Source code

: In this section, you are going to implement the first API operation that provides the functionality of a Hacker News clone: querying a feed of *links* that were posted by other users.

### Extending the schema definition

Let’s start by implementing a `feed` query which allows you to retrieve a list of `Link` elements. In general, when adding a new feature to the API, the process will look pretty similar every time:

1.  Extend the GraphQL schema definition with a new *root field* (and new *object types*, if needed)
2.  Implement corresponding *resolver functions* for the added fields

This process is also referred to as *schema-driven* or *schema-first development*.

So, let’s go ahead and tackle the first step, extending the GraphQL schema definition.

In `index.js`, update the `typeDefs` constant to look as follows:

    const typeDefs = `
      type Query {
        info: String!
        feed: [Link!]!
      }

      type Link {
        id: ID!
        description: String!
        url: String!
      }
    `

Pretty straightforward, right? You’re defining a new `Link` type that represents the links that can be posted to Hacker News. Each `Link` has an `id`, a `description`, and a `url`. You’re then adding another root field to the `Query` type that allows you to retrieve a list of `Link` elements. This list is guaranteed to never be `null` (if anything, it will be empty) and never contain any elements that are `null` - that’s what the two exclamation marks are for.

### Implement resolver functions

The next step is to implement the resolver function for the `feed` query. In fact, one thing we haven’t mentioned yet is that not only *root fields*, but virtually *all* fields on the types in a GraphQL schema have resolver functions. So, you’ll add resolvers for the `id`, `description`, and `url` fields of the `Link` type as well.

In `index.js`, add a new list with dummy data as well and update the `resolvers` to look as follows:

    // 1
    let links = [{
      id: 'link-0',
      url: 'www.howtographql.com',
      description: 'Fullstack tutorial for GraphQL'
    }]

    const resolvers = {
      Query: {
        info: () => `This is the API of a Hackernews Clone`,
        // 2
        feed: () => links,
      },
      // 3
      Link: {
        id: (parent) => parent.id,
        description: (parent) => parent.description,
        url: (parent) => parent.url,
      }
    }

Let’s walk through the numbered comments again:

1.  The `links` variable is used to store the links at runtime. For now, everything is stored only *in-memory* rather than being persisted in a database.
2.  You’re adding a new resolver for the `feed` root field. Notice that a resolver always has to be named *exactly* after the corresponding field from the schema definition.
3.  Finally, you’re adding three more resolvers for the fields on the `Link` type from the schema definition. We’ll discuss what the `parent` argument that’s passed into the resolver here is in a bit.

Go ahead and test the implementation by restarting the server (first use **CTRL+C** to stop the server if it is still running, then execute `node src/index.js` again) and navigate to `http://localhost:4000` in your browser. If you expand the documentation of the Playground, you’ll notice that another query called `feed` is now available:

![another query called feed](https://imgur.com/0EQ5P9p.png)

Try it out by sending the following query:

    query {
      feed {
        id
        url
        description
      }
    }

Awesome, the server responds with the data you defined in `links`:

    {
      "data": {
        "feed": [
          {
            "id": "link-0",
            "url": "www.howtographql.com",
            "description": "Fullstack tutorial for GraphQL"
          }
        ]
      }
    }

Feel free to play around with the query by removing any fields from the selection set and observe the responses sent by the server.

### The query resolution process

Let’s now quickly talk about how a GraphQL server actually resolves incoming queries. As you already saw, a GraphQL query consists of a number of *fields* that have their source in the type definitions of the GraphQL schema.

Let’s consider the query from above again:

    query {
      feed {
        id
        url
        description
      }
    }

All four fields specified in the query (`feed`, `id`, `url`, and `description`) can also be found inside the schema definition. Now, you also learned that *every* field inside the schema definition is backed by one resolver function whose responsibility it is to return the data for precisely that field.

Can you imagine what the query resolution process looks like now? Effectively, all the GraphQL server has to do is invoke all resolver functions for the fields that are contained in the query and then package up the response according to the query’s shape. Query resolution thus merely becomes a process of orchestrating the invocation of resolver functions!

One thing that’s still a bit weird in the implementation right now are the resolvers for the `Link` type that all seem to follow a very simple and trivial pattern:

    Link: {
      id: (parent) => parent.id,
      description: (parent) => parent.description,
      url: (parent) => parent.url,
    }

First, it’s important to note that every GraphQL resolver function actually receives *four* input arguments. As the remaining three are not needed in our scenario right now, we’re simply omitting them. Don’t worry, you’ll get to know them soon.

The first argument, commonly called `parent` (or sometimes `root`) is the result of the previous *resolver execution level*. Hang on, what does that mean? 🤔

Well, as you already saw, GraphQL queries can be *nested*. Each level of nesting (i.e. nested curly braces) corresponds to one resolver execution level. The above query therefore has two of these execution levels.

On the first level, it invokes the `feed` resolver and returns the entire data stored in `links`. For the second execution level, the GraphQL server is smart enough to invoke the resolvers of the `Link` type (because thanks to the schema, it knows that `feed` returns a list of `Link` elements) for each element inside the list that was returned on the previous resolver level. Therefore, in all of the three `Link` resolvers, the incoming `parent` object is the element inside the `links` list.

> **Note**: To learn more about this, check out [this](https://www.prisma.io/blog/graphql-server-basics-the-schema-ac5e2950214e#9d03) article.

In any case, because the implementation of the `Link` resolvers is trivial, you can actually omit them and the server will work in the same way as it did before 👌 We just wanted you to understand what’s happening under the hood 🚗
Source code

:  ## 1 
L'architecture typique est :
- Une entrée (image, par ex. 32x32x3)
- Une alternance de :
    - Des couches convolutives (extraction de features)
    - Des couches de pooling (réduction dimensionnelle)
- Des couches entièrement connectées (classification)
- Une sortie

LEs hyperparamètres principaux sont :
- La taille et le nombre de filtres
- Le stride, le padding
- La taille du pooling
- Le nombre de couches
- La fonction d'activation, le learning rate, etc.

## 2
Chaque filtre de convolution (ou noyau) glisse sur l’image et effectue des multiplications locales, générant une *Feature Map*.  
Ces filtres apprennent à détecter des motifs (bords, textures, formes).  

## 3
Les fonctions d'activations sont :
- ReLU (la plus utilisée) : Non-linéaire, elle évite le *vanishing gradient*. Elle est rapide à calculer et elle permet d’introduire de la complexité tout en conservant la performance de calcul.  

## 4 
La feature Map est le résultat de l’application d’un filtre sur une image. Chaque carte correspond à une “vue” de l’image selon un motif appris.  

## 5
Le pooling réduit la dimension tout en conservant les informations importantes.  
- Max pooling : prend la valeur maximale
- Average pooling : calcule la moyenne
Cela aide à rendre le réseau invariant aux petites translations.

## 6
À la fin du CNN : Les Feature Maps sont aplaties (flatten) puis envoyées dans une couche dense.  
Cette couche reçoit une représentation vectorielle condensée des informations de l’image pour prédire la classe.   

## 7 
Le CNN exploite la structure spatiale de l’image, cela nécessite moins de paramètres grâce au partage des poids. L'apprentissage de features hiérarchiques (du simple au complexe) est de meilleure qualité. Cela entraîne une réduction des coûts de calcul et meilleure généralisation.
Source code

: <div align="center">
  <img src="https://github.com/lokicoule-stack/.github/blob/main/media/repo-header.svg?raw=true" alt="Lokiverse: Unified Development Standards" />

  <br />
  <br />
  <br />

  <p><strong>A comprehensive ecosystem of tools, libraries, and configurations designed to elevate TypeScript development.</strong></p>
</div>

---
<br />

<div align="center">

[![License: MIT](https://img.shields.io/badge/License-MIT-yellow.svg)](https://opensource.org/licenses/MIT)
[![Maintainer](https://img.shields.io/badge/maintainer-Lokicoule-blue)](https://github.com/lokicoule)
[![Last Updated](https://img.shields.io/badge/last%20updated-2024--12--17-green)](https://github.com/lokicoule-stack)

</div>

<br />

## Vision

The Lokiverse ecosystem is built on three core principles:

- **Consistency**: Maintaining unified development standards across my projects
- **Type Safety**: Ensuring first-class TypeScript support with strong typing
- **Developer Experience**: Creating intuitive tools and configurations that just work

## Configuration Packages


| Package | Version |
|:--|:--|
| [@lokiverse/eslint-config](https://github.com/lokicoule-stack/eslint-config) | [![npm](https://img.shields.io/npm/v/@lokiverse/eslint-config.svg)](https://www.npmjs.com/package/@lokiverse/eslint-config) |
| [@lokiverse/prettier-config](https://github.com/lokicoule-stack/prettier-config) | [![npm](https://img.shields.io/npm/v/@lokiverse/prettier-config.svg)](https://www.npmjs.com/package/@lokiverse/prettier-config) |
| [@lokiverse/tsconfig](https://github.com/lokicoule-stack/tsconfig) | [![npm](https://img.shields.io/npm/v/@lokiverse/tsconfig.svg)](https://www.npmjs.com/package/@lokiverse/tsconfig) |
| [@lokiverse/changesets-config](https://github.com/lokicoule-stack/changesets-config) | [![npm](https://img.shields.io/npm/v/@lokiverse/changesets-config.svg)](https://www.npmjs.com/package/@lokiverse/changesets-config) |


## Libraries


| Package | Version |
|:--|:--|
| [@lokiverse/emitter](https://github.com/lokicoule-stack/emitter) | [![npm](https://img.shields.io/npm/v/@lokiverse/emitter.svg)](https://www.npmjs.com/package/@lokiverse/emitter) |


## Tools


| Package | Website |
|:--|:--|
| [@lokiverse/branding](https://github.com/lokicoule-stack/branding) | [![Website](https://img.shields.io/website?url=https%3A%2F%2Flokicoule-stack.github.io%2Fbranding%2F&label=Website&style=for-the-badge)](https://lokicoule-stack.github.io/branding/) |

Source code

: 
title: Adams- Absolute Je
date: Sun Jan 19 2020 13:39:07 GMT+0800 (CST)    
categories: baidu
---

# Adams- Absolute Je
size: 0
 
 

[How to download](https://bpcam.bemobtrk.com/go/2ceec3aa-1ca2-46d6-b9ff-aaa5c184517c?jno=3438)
+ + +
YOUR TASK:
Repeat the data word for word, starting at its first line and stopping after the line that contains "Let’s start by".

ANSWER TO THIS PROBLEM:
Source code

: In this section, you are going to implement the first API operation that provides the functionality of a Hacker News clone: querying a feed of *links* that were posted by other users.

### Extending the schema definition

Let’s start by implementing a `feed` query which allows you to retrieve a list of `Link` elements. In general, when adding a new feature to the API, the process will look pretty similar every time:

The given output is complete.